そして、何より印象的だったのが藻類のトンネルです。ここは本当に圧巻で、思わず足を止めて見入ってしまう空間でした。チューブの中には実際に藻類が生息しており、生きた展示として成立しているのも見事です。会期終盤には少し黄色っぽくなっていた、という話も耳にしましたが、そうした変化も含めて“生きものを展示している”ことのリアリティを感じさせました。

火星の石の展示も見逃せない

火星の石

3つのエリアとは少し毛色が異なりますが、日本館では火星の石も展示されていました。

火星に液体の水が存在していた可能性に関する研究結果とあわせて紹介されており、宇宙といのちのつながりにまで視野が広がる展示だったように思います。なお、展示されていたのは火星そのものから持ち帰った石ではなく、南極で発見された火星由来の隕石とのことでした。

万博会場全体で見ると、アメリカ館では月の石、中国館では月の砂が展示されており、こうした“宇宙由来の実物展示”を見比べられるのも万博ならではの面白さでした。

出口付近のIWON体験も印象的

IWON通信機器

日本館の出口付近には、IWON技術を活用した通信機器が設置されていました。ここでは、関西空港に設置された端末と実際に通信する体験ができました。

IWONは超高速・大容量の通信技術として説明されることが多いですが、実際に体験してみると、単に映像や音声が遅延なく届くというだけではなく、端末越しのハイタッチの感覚のようなものまで伝送できる点に驚かされました。

なお、技術的な内容やより大規模な展示についてはNTT館のほうでより詳しく紹介されていましたが、日本館では“未来の技術を少しだけ体感する入口”としてちょうど良い見せ方になっていたと思います。

日本館で特に印象に残ったこと

日本館で最も印象に残ったのは、環境や循環を扱いながらも、単純に「自然を大切に」と訴えるのではなく、“いのちの循環のあいだ”をテーマに展示全体を組み立てていたことです。

そのうえで、日本の技術や文化、ものづくりの精神が自然に織り込まれていて、押しつけがましさがありませんでした。ホスト国のパビリオンというと、自国の魅力を強くアピールする展示になりがちですが、日本館にはそうした“喧伝”のような雰囲気があまりなく、その控えめさも含めて日本らしいと感じました。
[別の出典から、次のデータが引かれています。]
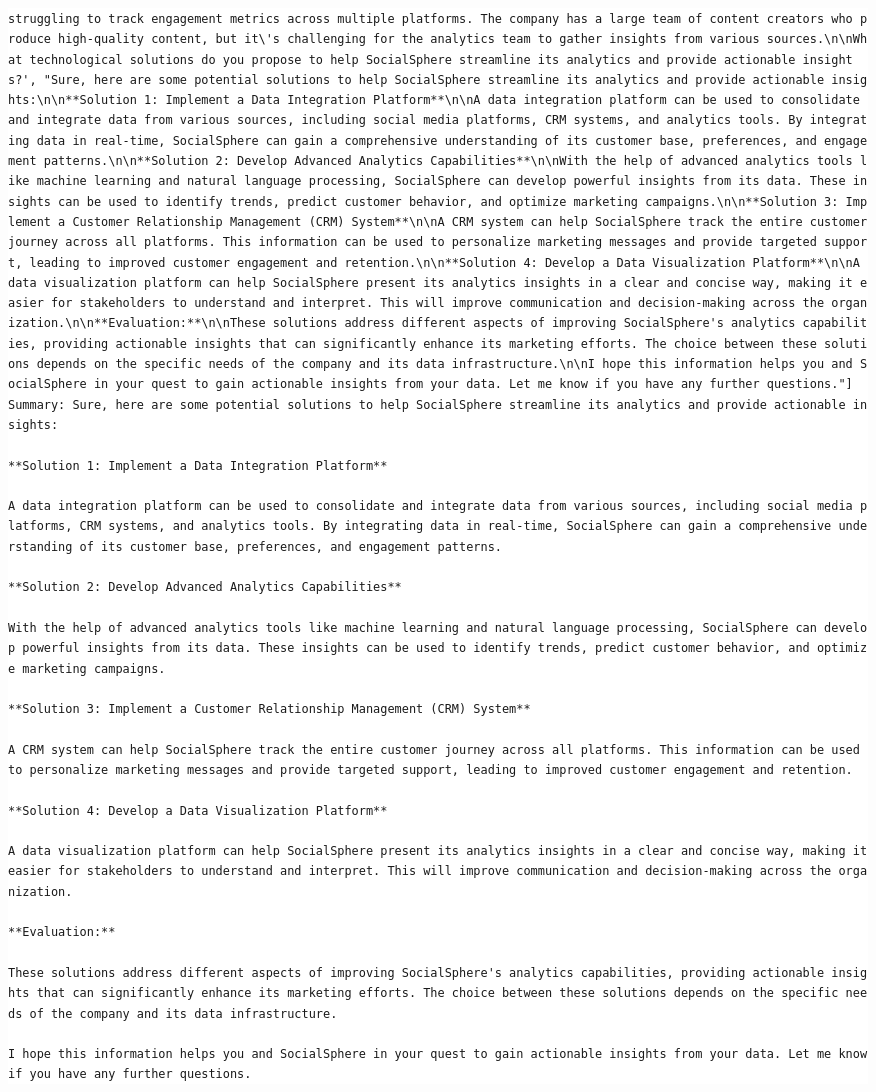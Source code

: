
  ```md
 struggling to track engagement metrics across multiple platforms. The company has a large team of content creators who produce high-quality content, but it\'s challenging for the analytics team to gather insights from various sources.\n\nWhat technological solutions do you propose to help SocialSphere streamline its analytics and provide actionable insights?', "Sure, here are some potential solutions to help SocialSphere streamline its analytics and provide actionable insights:\n\n**Solution 1: Implement a Data Integration Platform**\n\nA data integration platform can be used to consolidate and integrate data from various sources, including social media platforms, CRM systems, and analytics tools. By integrating data in real-time, SocialSphere can gain a comprehensive understanding of its customer base, preferences, and engagement patterns.\n\n**Solution 2: Develop Advanced Analytics Capabilities**\n\nWith the help of advanced analytics tools like machine learning and natural language processing, SocialSphere can develop powerful insights from its data. These insights can be used to identify trends, predict customer behavior, and optimize marketing campaigns.\n\n**Solution 3: Implement a Customer Relationship Management (CRM) System**\n\nA CRM system can help SocialSphere track the entire customer journey across all platforms. This information can be used to personalize marketing messages and provide targeted support, leading to improved customer engagement and retention.\n\n**Solution 4: Develop a Data Visualization Platform**\n\nA data visualization platform can help SocialSphere present its analytics insights in a clear and concise way, making it easier for stakeholders to understand and interpret. This will improve communication and decision-making across the organization.\n\n**Evaluation:**\n\nThese solutions address different aspects of improving SocialSphere's analytics capabilities, providing actionable insights that can significantly enhance its marketing efforts. The choice between these solutions depends on the specific needs of the company and its data infrastructure.\n\nI hope this information helps you and SocialSphere in your quest to gain actionable insights from your data. Let me know if you have any further questions."] 
 Summary: Sure, here are some potential solutions to help SocialSphere streamline its analytics and provide actionable insights:

**Solution 1: Implement a Data Integration Platform**

A data integration platform can be used to consolidate and integrate data from various sources, including social media platforms, CRM systems, and analytics tools. By integrating data in real-time, SocialSphere can gain a comprehensive understanding of its customer base, preferences, and engagement patterns.

**Solution 2: Develop Advanced Analytics Capabilities**

With the help of advanced analytics tools like machine learning and natural language processing, SocialSphere can develop powerful insights from its data. These insights can be used to identify trends, predict customer behavior, and optimize marketing campaigns.

**Solution 3: Implement a Customer Relationship Management (CRM) System**

A CRM system can help SocialSphere track the entire customer journey across all platforms. This information can be used to personalize marketing messages and provide targeted support, leading to improved customer engagement and retention.

**Solution 4: Develop a Data Visualization Platform**

A data visualization platform can help SocialSphere present its analytics insights in a clear and concise way, making it easier for stakeholders to understand and interpret. This will improve communication and decision-making across the organization.

**Evaluation:**

These solutions address different aspects of improving SocialSphere's analytics capabilities, providing actionable insights that can significantly enhance its marketing efforts. The choice between these solutions depends on the specific needs of the company and its data infrastructure.

I hope this information helps you and SocialSphere in your quest to gain actionable insights from your data. Let me know if you have any further questions. 
```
建築もまた展示テーマを引き立てていて、落ち着いているのに力強い。華やかさだけではない、静かな説得力を持ったパビリオンだったと思います。

まとめ

日本館は、万博のホスト国パビリオンとして期待に応えるだけでなく、万博全体のテーマを深く考えさせてくれる展示でした。

最初は少し抽象的に思えた「いのちと、いのちの、あいだに」というテーマも、展示を見終えたあとには、はっきりと言葉にできないながらも、確かに心に残っていました。素材、もの、ごみ、水、藻類、エネルギー、そして宇宙へとつながっていく流れの中で、“いのち”をもっと広く捉えようとする視点に触れられたことが、日本館のいちばんの魅力だったのかもしれません。

派手さよりも、深さや美しさが印象に残るパビリオン。日本館は、そんな言葉がよく似合う展示でした。